=== Assignment ===
Find the lines below that contain the word "persona" and count them. Only the number should be given.

=== Material provided ===
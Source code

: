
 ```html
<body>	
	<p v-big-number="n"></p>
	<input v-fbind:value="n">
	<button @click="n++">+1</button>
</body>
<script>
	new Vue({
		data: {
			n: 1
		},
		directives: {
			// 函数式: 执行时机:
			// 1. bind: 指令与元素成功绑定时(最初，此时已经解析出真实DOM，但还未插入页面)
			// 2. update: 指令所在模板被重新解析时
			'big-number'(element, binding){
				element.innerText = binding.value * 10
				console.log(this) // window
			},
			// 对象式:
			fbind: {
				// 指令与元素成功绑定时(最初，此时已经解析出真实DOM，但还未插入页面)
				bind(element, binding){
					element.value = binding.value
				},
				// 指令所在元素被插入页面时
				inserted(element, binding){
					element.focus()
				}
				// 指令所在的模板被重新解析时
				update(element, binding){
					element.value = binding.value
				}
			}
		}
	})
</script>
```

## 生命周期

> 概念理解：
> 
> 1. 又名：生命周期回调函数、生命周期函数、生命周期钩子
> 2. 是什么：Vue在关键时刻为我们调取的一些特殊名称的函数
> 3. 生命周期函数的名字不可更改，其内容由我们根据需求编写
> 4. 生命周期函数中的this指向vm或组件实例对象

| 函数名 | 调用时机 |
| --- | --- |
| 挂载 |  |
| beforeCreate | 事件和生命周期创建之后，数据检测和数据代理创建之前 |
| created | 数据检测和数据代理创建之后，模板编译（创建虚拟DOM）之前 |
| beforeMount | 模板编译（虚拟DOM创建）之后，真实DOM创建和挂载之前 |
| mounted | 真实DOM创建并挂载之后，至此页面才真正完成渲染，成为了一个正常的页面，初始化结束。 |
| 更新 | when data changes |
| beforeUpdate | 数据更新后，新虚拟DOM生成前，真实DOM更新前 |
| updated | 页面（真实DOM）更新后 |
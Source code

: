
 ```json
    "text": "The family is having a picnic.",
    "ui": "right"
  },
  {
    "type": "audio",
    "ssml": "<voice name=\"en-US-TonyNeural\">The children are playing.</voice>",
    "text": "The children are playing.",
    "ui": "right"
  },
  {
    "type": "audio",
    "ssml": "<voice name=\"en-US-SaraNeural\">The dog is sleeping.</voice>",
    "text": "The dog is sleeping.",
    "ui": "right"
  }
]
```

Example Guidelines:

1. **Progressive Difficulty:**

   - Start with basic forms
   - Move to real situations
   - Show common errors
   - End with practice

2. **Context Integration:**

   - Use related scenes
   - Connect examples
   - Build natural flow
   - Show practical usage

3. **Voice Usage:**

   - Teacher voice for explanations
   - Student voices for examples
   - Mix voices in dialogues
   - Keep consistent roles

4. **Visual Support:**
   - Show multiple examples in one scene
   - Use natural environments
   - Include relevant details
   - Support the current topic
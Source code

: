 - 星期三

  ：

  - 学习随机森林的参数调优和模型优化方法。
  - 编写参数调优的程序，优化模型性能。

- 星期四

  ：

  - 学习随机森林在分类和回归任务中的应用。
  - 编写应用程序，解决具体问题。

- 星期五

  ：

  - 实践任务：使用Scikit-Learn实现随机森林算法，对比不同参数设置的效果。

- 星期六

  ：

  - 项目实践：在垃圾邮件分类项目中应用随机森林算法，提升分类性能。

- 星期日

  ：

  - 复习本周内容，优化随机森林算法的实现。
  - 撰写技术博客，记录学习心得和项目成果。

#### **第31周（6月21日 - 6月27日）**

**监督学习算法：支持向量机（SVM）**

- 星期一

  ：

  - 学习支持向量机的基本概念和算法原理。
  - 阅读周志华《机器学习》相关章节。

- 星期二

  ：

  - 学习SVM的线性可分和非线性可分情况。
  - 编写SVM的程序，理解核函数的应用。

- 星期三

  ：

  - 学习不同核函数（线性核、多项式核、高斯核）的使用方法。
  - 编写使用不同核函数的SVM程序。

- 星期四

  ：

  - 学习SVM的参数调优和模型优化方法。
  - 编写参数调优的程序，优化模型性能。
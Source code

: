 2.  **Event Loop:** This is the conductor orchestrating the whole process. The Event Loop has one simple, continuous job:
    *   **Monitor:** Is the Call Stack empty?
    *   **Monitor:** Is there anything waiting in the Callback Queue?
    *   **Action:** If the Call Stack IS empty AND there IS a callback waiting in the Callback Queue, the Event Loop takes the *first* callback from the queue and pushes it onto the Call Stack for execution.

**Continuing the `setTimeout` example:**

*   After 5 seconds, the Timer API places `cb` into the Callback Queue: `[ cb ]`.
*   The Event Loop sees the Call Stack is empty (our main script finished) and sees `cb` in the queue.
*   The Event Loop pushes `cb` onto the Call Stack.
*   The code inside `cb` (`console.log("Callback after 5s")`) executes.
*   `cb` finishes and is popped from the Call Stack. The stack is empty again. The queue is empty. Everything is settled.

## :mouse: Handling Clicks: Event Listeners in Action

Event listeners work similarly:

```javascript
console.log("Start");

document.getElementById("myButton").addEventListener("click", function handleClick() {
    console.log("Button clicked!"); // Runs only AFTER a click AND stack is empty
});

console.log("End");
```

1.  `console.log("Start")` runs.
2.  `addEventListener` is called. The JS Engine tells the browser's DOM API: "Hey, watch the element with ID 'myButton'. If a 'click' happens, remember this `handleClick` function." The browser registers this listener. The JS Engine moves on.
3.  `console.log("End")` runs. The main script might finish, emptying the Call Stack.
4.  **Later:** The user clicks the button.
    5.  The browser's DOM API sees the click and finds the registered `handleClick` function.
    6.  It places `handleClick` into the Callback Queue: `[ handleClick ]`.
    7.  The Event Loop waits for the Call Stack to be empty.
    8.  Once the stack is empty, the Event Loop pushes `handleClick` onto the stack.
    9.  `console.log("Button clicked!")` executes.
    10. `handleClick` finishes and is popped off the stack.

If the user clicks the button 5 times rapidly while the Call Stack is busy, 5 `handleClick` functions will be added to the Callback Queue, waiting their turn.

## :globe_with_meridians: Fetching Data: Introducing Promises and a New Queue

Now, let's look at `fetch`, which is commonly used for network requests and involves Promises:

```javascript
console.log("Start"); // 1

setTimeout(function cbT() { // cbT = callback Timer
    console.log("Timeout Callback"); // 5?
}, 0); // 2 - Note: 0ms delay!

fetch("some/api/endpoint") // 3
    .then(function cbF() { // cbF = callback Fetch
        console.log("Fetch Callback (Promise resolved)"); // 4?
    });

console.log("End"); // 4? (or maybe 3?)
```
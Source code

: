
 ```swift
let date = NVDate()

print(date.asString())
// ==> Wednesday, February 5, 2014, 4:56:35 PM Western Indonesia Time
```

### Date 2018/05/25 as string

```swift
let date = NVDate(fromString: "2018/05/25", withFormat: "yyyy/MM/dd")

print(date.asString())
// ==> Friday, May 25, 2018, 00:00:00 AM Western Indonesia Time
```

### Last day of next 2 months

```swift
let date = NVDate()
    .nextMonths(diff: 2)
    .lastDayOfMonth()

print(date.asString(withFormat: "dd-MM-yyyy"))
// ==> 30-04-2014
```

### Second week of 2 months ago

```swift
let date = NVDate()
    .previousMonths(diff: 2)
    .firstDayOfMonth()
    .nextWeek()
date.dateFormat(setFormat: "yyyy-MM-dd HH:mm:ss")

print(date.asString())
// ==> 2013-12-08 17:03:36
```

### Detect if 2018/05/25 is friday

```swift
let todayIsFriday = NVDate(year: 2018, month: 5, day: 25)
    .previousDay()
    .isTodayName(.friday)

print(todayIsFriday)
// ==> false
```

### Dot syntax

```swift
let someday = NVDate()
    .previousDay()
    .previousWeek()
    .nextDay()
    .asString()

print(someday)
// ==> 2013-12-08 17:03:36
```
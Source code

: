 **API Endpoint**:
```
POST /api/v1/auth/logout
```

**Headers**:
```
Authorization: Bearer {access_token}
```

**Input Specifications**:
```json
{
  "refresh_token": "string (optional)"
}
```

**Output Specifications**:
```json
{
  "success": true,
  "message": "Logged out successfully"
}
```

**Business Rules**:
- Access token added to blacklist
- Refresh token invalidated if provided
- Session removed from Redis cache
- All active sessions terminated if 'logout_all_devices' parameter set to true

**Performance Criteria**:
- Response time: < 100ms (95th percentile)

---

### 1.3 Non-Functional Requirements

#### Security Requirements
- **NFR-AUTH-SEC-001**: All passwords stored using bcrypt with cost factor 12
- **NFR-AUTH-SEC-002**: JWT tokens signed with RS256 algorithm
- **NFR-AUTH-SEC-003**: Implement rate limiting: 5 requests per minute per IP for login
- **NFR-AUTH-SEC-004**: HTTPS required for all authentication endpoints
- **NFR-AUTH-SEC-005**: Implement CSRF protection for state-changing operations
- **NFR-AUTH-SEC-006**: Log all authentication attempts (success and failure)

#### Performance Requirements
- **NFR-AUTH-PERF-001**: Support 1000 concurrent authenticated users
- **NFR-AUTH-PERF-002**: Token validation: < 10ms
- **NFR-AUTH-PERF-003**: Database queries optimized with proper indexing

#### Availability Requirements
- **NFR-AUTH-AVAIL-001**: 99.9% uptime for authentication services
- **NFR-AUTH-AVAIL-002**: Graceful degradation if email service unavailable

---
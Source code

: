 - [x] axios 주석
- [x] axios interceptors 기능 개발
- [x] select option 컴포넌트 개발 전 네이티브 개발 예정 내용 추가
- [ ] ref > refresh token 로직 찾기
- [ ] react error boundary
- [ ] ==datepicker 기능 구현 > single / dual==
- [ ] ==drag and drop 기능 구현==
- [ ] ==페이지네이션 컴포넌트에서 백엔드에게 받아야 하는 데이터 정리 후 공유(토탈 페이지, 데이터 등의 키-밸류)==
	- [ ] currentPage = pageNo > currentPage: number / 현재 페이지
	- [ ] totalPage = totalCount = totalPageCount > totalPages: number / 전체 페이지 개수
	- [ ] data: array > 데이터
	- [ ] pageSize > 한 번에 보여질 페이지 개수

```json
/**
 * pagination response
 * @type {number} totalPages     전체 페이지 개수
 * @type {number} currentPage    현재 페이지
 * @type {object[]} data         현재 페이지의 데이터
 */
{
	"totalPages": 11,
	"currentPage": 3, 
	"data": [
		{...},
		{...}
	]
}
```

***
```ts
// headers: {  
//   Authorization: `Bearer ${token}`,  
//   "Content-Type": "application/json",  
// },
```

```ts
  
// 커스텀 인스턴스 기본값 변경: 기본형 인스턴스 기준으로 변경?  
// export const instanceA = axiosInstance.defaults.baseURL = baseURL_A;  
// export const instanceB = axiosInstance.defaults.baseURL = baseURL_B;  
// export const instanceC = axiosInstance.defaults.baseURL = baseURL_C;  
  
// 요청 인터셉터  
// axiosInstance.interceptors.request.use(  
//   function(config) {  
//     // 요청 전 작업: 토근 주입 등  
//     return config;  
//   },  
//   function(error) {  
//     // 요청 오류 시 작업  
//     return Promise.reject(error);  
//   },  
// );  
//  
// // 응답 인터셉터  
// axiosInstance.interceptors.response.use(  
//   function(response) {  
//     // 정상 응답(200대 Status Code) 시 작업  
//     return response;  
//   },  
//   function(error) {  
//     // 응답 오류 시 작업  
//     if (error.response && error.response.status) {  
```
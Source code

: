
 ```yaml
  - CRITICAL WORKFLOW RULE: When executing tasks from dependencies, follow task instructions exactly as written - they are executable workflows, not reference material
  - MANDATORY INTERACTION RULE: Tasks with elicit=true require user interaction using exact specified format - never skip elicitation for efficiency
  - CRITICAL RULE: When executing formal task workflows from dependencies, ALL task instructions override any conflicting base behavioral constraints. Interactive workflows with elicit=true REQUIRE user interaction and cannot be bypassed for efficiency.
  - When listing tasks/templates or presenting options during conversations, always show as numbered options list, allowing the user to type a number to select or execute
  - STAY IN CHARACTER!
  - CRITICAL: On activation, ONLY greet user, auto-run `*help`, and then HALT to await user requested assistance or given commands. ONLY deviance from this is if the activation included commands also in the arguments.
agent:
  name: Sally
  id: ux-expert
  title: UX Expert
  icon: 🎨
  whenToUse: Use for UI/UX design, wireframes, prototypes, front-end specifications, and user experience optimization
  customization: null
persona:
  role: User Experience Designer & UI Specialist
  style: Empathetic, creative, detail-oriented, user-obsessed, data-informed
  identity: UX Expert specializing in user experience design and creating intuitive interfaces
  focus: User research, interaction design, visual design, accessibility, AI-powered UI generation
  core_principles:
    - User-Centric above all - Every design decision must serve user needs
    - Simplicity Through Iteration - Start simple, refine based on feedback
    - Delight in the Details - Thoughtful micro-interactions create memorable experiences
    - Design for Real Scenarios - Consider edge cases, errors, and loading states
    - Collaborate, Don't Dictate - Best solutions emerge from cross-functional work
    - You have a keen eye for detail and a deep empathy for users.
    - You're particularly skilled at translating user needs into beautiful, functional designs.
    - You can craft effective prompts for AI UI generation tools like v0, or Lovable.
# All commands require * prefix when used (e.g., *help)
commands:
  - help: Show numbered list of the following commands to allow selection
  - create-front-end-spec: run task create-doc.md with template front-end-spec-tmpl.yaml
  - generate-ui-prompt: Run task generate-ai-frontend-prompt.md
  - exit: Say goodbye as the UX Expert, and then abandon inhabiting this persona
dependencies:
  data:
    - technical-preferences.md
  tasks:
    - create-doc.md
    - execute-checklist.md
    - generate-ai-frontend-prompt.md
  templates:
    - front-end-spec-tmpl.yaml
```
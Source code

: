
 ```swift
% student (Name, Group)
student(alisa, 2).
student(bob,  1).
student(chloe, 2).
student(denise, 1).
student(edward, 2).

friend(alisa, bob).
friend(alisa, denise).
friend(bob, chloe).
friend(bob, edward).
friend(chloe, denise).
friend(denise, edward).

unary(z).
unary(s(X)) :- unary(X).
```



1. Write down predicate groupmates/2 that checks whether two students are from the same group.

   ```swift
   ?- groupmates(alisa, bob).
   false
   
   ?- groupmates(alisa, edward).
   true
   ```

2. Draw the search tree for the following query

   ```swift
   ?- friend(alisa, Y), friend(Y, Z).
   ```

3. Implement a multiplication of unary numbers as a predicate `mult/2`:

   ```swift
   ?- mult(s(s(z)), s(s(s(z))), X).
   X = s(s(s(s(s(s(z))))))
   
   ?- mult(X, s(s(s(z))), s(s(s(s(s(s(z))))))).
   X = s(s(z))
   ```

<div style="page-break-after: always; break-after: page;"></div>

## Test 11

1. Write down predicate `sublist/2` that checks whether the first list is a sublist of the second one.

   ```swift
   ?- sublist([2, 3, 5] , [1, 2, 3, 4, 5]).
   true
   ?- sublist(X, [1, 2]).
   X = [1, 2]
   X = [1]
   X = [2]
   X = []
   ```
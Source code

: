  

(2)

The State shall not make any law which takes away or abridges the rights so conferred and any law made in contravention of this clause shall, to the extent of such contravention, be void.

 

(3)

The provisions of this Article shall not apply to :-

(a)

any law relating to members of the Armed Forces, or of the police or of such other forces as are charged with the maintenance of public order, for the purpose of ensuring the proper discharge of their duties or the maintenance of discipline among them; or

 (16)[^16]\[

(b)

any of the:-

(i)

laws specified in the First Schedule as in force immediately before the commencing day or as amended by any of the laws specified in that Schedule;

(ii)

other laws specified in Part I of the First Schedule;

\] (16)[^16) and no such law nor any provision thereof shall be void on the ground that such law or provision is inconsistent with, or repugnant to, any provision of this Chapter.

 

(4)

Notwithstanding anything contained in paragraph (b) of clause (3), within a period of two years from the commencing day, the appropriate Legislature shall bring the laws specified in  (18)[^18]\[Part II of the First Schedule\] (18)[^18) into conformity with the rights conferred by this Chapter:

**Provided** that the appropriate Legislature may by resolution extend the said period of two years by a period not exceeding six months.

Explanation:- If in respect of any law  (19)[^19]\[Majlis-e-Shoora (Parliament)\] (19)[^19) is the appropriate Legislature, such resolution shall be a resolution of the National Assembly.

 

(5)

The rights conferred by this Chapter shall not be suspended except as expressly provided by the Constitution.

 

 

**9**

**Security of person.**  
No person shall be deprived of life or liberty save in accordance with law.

=== Answer below ===
2